• DATA FOR REVIEW:
- Opening Delimiter -

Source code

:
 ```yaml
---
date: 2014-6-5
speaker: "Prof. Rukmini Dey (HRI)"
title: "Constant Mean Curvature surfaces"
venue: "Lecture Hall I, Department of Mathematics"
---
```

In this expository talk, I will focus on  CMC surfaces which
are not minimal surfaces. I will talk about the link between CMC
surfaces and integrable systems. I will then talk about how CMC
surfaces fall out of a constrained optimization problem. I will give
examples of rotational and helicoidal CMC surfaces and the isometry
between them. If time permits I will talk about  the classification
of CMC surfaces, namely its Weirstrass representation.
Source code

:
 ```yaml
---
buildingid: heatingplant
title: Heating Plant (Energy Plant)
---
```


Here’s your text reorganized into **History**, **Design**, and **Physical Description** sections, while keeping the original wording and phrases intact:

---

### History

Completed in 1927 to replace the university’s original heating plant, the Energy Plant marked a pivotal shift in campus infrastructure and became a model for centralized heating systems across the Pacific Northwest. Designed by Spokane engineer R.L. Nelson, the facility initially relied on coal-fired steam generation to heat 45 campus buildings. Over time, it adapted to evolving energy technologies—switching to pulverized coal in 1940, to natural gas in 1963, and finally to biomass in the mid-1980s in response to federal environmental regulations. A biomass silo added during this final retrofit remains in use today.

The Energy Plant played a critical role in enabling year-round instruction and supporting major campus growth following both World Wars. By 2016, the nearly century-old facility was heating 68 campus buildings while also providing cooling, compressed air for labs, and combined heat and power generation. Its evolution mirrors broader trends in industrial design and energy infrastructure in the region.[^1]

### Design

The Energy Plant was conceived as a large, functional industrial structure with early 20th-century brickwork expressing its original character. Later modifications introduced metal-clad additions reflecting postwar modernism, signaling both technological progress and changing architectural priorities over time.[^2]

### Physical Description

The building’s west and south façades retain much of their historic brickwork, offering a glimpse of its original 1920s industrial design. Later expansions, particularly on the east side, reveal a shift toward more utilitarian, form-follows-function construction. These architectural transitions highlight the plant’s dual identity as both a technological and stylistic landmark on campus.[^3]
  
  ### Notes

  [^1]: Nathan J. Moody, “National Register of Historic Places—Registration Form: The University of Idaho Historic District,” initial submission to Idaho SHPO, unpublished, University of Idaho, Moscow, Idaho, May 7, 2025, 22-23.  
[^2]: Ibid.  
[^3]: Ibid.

- Closing Delimiter -

• EXERCISE INSTRUCTIONS:
For each line in the records that holds "will", show that line as it stands.

• OUTPUT FOR THIS TASK:
In this expository talk, I will focus on  CMC surfaces which
are not minimal surfaces. I will talk about the link between CMC
surfaces and integrable systems. I will then talk about how CMC
surfaces fall out of a constrained optimization problem. I will give
between them. If time permits I will talk about  the classification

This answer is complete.